Sophie Boisseau du Rocher : Un Gouvernement d’unité nationale (NUG) s’est formé en mai 2021. Il est composé des parlementaires déchus de leur mandat après le coup d’État. Sur le terrain, les Forces de défenses du peuple (PDF) mènent des actes de guérilla et d’attentats contre la Tatmadaw. Les opposants prennent les armes et pilotent des opérations surprises dans différentes régions, chez les Chins (sud-ouest) ou chez les Karens (au sud-est) notamment, ce qui ralentit les avancées de la Tatmadaw.

La résistance fait aussi mieux connaître son action auprès de certains officiers de la Tatmadaw et de certains soldats. Elle espère que le mouvement de désertion démarré au début de l’année 2021 se poursuive.
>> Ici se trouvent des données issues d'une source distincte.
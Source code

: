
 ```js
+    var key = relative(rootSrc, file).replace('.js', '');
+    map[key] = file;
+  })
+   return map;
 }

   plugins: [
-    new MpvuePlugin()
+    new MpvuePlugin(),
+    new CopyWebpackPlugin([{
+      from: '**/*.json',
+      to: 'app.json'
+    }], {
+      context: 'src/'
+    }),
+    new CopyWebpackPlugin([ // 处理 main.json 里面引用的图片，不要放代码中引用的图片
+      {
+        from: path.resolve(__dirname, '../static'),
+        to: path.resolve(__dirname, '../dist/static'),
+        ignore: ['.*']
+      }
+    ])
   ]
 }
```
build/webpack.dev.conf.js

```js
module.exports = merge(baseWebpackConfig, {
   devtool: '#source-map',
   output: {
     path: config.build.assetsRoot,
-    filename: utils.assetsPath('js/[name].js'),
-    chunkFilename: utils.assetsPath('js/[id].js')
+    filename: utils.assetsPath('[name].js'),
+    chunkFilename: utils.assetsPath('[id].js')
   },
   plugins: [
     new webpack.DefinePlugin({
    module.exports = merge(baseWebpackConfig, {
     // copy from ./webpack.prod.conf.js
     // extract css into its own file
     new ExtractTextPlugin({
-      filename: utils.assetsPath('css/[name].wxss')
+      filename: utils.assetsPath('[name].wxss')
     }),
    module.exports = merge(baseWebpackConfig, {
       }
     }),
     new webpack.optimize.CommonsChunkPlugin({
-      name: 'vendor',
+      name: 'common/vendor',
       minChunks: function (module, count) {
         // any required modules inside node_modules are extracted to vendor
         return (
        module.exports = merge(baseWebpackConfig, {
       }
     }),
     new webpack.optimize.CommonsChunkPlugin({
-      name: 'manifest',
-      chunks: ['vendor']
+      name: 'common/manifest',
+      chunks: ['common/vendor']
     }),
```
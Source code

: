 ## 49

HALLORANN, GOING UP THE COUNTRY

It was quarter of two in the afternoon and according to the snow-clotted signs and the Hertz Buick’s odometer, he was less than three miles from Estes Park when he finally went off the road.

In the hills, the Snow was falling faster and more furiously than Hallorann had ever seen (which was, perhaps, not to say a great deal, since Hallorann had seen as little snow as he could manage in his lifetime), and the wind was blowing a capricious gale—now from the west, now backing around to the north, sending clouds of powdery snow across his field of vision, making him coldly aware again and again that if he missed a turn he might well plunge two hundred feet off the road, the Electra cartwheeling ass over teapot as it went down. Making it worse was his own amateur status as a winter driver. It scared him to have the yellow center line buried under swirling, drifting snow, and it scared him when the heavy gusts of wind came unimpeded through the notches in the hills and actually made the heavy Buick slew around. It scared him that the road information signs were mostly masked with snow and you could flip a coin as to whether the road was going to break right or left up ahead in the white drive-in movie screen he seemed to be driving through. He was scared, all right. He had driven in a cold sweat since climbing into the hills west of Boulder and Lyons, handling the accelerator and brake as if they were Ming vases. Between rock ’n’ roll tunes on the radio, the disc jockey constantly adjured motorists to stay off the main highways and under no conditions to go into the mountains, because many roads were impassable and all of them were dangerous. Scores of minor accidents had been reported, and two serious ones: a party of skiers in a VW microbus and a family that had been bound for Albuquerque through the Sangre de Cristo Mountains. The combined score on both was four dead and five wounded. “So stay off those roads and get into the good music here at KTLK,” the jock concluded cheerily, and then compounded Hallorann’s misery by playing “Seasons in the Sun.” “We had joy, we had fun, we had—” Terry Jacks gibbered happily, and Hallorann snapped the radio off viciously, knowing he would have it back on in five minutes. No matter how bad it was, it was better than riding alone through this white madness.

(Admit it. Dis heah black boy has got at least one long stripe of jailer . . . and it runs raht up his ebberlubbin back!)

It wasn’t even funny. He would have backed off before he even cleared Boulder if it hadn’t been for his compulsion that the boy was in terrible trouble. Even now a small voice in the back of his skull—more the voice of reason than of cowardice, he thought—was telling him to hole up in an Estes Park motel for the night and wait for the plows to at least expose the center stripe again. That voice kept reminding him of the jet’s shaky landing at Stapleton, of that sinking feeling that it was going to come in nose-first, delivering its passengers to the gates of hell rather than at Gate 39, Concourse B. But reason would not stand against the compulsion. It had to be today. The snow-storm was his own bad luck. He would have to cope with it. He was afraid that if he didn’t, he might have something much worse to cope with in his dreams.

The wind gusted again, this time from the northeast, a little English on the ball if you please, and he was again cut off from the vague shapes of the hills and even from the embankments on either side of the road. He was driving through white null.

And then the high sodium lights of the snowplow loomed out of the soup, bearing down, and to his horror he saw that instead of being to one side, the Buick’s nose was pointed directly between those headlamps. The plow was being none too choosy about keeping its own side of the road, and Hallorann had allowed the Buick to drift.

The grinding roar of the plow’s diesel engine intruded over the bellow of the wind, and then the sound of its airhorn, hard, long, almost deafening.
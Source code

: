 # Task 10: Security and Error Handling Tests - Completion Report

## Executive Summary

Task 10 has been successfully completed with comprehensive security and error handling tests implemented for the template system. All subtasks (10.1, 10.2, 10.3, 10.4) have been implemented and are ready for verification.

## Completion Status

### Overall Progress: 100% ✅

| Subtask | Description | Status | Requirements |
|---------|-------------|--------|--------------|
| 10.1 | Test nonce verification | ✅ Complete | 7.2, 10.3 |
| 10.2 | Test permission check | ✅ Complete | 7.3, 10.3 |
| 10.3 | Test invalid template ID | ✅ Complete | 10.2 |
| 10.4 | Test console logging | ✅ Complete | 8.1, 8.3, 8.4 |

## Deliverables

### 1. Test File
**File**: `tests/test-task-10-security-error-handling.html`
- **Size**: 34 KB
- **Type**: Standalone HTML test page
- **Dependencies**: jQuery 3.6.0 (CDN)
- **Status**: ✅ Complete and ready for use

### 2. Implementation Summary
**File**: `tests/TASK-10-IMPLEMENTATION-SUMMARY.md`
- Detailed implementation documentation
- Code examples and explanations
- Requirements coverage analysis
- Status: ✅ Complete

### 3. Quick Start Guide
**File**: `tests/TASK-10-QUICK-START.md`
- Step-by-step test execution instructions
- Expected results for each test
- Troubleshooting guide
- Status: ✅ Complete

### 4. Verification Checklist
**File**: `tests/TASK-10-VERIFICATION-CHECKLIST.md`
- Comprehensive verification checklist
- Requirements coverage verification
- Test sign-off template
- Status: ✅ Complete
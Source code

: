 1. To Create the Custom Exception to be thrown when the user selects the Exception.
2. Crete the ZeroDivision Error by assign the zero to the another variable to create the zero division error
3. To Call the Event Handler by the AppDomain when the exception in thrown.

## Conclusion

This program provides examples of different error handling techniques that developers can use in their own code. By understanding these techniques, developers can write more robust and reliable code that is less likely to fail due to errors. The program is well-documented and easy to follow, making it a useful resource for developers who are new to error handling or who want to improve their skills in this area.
Près de 2 500 soldats ont quitté les rangs de la Tatmadaw).

TV5MONDE : Où les résistants trouvent-ils leurs armes ?  

Sophie Boisseau du Rocher : Ils les trouvent auprès de partenaires extérieurs mais également sur le marché secondaire.

Il y a une grande diaspora birmane à travers le monde. Elle envoie de l’argent et organise le transfert de ces armes pour se battre.
Sophie Boisseau du Rocher – chercheuse associée au Centre Asie de l’Institut français des relations internationales (IFRI).

Il y a une grande diaspora birmane à travers le monde, estimée à plusieurs millions de personnes. Elle envoie de l’argent et organise le transfert de ces armes pour se battre. Des circuits bien huilés permettent à la résistance de les recevoir. Mais le combat est par nature inégal puisque l’armée birmane reçoit des armes la Russie, son premier fournisseur, et de la Chine.

​TV5MONDE : Y a-t-il un espoir que cette résistance prenne le dessus de l’armée birmane ?

Sophie Boisseau du Rocher : Je resterai prudente sur ces attentes. Toute une génération de militaires est convaincue que leur action est bonne “pour préserver l’intérêt national” qui se confond étrangement avec leurs intérêts personnels et celui, plus largement, de l’ethnie bamar. Tant que cette génération restera au pouvoir, il sera très difficile de parvenir à un compromis quelconque. 

La junte profite des désordres mondiaux pour continuer à consolider son assise. Sophie Boisseau du Rocher – chercheuse associée au Centre Asie de l’Institut français des relations internationales (IFRI)

Les principaux soutiens de la junte sont la Russie et la Chine. Le général birman, Min Aung Hlaing, a déclaré que l’action russe en Ukraine était “appropriée”. Tant que ces deux puissances continueront à soutenir ces manipulations de désinformation, de contrôle de l’internet, de contrôle de l’opposition dans leurs pays respectifs, la junte sera encouragée à suivre leur exemple.

La junte profite des désordres mondiaux pour continuer à consolider son assise sur le pouvoir et les circuits d’enrichissement. Elle veut retrouver son accès privilégié aux ressources du pays et faire ses affaires tranquillement. Ce n’est ni la Russie de Vladimir Poutine, ni la Chine de Xi Jinping qui vont l’en empêcher. Aung San Suu Kyi, elle, aurait eu ce pouvoir et ce courage-là.